The driver and passenger doors had been opened and the crime-scene photographer, Runa, was snapping shots of the bodies, completely focused on the digital camera. The two uniformed cops who had responded to the call were interviewing, separately, the couple who had discovered the body. A forensic investigator named Walter Benson was crouched next to the Jeep, collecting a sample of leaked oil. The other forensic technician saw that Jesse was off the phone and trotted over, clipboard clutched to her chest.
Gloria “Glory” Sherman was one of the nighttime forensic pathology technicians and the only other human Jesse knew who was aware of the Old World. Generally, Glory was a lab rat, but budget cuts had forced more and more of the lab technicians to spend part of their time in the field. Which had worked out in his favor tonight, because she had placed the call to get him here.
“Sorry about that,” Jesse said. “What do we know?”
The night was fairly warm, but she hugged the clipboard against her body, shoulders clenched up to her ears with worry. The silver streaks in her short, ash-blonde hair seemed to stand out against the Jeep’s single remaining headlight. “Well, the physics guys will do a little calculating, but it looks like the car flipped off the embankment and landed upside down. Windows and one headlight were crushed. Then something”—she swallowed, and took a step closer, eyes darting—“flipped it back over sideways.” He followed her to the passenger side of the Jeep, where she pointed at two hand-sized dents at the bottom of the window, pinching closed the seam where the glass used to be. “The two driver’s-side wheels popped with the impact.”

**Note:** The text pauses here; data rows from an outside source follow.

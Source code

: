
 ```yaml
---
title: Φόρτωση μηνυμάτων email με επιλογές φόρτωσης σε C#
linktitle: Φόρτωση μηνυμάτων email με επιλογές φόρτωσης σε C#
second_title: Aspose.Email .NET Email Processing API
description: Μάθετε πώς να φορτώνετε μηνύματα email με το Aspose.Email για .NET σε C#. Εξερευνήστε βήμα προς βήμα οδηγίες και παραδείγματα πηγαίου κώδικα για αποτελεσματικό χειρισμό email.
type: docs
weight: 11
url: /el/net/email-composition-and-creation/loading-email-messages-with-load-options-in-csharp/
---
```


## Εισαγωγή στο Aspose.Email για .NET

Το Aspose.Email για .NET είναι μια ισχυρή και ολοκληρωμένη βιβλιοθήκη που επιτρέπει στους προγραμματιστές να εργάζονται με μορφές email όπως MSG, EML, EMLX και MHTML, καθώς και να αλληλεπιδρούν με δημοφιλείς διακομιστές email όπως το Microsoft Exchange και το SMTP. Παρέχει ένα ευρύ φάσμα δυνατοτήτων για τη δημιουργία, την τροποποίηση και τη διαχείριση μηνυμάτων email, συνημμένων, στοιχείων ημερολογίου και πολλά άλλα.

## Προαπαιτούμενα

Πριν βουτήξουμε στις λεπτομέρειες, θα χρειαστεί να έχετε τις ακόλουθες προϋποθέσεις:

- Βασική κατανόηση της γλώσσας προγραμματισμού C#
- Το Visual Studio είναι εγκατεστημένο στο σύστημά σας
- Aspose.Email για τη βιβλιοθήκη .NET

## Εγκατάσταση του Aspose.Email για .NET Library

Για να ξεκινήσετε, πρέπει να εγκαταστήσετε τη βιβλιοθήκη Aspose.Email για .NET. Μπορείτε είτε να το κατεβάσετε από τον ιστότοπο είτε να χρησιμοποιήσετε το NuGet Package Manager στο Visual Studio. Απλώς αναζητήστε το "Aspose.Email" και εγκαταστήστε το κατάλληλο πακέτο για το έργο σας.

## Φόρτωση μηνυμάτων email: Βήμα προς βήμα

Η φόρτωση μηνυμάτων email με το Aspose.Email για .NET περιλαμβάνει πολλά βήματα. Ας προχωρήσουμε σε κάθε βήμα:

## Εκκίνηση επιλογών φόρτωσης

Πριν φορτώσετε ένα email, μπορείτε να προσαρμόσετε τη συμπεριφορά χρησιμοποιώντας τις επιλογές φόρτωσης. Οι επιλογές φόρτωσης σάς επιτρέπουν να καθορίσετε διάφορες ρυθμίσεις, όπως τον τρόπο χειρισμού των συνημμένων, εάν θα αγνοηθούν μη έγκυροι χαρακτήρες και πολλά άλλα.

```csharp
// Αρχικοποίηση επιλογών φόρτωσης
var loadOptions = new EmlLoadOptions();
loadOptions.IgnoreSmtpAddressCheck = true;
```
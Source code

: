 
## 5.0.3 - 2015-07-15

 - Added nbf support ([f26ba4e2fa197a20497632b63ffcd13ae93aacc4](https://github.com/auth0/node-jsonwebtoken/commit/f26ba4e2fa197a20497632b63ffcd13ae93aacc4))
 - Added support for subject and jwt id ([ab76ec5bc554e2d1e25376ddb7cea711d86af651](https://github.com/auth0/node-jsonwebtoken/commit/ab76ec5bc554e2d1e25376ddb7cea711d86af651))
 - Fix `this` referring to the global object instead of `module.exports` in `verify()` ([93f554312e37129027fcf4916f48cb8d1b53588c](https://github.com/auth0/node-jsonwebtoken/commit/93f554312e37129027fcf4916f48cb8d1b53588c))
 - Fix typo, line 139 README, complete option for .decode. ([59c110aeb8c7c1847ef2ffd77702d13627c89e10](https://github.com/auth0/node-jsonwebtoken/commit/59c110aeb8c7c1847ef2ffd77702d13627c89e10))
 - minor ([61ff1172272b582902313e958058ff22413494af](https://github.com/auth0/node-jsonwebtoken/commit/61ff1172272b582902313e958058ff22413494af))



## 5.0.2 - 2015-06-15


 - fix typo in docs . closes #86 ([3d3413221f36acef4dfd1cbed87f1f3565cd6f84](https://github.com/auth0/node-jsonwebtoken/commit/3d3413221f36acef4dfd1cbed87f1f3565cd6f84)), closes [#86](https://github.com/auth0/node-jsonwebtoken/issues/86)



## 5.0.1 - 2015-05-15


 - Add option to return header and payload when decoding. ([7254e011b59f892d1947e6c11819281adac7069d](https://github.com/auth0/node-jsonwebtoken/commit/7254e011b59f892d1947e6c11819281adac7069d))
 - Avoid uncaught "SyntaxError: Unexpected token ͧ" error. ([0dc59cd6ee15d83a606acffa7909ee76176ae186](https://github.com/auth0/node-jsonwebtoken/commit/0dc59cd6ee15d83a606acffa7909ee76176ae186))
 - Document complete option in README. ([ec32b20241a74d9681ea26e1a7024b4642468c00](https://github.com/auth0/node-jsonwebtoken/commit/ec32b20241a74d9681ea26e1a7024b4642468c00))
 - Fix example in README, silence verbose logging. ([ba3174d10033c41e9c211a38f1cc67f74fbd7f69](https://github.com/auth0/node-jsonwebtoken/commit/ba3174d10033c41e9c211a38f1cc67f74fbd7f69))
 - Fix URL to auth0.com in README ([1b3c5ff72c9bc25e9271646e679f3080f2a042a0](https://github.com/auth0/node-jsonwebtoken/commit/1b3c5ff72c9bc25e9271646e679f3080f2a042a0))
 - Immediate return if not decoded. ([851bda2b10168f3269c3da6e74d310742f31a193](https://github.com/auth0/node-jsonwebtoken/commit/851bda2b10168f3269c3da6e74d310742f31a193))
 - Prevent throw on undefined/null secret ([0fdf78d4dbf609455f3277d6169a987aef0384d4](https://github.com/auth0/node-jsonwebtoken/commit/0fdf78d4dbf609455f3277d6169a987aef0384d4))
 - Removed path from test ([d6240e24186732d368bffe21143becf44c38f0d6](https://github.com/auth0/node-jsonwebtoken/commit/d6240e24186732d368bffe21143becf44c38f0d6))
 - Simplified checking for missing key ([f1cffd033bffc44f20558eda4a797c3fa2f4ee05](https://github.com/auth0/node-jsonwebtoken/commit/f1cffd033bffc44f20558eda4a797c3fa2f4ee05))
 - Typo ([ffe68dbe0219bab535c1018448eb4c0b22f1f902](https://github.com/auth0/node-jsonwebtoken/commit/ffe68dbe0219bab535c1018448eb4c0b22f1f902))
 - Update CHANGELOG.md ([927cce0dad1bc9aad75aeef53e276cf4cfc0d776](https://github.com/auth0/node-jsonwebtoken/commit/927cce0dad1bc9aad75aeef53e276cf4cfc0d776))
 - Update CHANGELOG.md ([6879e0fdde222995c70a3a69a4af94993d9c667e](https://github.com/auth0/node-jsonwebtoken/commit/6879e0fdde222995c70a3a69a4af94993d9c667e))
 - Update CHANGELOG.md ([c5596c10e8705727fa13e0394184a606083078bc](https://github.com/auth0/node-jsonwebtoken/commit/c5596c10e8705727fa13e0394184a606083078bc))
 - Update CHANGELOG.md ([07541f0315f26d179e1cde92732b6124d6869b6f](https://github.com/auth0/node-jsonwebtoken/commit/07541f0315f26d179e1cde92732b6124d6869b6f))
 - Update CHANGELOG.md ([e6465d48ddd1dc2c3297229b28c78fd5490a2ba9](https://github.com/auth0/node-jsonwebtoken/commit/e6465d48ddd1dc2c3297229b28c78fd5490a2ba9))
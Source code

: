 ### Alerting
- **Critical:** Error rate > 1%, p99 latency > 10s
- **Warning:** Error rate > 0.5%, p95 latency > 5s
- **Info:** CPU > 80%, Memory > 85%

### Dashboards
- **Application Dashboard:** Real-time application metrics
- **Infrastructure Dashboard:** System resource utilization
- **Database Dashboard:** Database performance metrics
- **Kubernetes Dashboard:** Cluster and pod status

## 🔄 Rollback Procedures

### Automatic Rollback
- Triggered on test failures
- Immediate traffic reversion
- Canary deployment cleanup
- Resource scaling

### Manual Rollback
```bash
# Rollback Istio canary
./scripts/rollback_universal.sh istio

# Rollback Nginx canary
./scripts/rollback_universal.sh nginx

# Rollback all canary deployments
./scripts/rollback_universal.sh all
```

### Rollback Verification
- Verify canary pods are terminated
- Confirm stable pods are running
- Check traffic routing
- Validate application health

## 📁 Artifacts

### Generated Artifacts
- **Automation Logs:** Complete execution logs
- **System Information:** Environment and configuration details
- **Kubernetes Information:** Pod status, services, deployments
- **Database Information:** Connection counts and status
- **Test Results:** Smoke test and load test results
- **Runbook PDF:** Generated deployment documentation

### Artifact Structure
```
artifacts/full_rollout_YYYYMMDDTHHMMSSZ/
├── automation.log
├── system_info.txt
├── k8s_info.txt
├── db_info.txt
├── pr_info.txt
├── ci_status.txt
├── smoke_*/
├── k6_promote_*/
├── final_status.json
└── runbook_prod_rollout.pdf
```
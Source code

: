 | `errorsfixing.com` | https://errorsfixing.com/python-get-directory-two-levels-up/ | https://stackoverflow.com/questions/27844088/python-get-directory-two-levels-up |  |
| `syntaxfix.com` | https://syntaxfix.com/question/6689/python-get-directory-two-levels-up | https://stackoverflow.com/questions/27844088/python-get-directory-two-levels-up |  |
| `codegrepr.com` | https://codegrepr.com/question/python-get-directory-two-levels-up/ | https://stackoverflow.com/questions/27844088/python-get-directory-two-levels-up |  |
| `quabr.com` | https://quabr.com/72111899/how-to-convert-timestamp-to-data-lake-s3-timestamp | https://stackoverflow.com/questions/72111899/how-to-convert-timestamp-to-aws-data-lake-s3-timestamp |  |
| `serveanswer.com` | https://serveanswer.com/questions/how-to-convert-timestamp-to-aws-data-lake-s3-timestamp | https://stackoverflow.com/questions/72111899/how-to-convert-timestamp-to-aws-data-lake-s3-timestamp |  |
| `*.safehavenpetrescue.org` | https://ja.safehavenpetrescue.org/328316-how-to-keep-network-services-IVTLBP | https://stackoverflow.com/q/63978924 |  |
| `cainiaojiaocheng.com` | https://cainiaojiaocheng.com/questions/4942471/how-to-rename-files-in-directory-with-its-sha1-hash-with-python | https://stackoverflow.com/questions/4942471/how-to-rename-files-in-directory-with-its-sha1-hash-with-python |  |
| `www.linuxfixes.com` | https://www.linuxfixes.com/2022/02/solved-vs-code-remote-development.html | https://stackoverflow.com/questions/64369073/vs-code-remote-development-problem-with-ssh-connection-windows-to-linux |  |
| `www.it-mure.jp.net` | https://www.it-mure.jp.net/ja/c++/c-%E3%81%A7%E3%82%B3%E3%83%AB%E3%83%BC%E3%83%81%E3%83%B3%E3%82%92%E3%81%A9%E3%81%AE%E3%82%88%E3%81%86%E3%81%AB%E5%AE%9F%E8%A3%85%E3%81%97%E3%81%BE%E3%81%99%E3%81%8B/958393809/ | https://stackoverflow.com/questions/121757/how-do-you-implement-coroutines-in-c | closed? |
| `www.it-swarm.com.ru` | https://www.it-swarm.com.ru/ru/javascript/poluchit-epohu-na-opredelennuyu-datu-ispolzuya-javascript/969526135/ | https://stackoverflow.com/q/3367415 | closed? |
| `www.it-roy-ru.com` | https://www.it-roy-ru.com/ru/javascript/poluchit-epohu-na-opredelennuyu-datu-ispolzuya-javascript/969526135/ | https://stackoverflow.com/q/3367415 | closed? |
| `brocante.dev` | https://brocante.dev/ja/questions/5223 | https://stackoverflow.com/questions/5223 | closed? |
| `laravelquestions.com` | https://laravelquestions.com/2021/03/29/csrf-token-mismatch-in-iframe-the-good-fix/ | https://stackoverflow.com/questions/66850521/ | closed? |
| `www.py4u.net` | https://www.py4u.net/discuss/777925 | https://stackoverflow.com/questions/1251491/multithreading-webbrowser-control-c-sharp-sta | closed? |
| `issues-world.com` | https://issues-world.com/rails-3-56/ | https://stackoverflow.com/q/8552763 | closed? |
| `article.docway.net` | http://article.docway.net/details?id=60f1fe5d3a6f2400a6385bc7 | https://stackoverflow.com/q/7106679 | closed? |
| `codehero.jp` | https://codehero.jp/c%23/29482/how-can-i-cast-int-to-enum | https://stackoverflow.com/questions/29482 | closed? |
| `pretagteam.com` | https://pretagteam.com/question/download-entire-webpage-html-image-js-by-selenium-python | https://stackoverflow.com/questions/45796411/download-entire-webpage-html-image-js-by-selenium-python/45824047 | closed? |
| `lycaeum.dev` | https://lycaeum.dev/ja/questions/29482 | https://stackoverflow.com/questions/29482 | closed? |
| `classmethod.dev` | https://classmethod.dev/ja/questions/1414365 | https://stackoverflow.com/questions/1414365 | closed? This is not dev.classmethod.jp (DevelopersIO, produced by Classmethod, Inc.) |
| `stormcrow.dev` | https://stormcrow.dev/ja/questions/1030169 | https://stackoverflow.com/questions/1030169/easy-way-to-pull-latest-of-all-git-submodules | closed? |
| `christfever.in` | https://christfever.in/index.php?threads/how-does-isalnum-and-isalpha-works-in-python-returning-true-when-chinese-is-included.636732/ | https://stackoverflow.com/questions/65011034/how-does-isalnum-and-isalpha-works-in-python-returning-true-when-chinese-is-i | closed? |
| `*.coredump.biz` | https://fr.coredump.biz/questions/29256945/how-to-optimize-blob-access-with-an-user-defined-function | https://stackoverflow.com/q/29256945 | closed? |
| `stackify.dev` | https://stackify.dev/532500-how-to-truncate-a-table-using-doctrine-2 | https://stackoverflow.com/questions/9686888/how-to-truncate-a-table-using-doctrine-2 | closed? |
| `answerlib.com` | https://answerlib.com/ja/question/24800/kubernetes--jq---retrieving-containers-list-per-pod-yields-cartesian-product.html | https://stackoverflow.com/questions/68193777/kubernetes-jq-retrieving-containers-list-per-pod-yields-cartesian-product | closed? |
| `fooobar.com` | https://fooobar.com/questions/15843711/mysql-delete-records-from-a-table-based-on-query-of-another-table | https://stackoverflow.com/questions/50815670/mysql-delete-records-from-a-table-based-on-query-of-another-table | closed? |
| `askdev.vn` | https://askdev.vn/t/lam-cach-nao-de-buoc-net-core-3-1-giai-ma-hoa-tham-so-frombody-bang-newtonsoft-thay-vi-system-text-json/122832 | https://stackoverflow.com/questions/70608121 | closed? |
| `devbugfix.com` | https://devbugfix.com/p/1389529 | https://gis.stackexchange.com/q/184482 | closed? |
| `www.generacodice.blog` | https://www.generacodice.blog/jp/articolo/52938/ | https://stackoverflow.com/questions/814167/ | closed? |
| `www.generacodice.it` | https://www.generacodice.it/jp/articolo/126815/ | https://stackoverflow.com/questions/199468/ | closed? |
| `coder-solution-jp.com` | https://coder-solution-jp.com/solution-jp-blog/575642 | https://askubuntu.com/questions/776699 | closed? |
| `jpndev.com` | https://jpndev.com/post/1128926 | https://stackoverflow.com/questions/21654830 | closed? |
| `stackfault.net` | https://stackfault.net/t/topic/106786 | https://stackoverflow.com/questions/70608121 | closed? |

Jesse glanced at Benson, a stocky black man in his midfifties with an unlit cigarette tucked behind one ear and an excited expression on his face, like he’d woken up to an early Christmas. He had torn Runa’s attention from the camera and was pointing at the marks on the victims’ wrists, gesturing wildly. “He knows about the bodies, I take it?” Jesse asked. “The lack of blood?”
Glory nodded. “He’s the one who told me. I…recognized the signs.” Glory had met Dashiell years earlier, when the master vampire had shown up to collect a newly turned vampire. Over the years he’d occasionally asked her to drop a beaker or lose a sample, always right after making polite inquiries about Glory’s two children. “Listen, Jesse, I did something—”
“Hey, guys.”
Jesse and Glory both jumped as the petite photographer appeared beside them. She had white-blonde hair tied in shoulder-length pigtails and three different cameras and bags strapped onto her slim shoulders. “Whoa,” Runa said, laughing a little at their shock. “Just wanted to see if you needed any other shots. Oh, hey, we haven’t actually met.” She held her hand out toward Glory, and Jesse remembered his manners.
“Oh, sorry. Glory Sherman, this is Runa Vore, the new night-shift photographer. Runa, this is Glory.” The two women shook hands, and Glory shot him an anxious look. Does she know? He shook his head imperceptibly.
“Sorry to interrupt,” Runa continued, “but I’ve got all the initial shots. Did you want anything from the surrounding area?”
“Uh, sure. Why don’t you do some perspective shots from the car to the witnesses’ house. And, um, whatever else you can think of. Go crazy.”
Runa gave him a funny look, but she turned back to the Jeep.
“Go crazy?” Glory said, the second Runa was out of earshot.
“Shut up.”
“That’s the girl you’re dating?” Glory’s eyebrows were raised to her hairline. “She’s pretty.”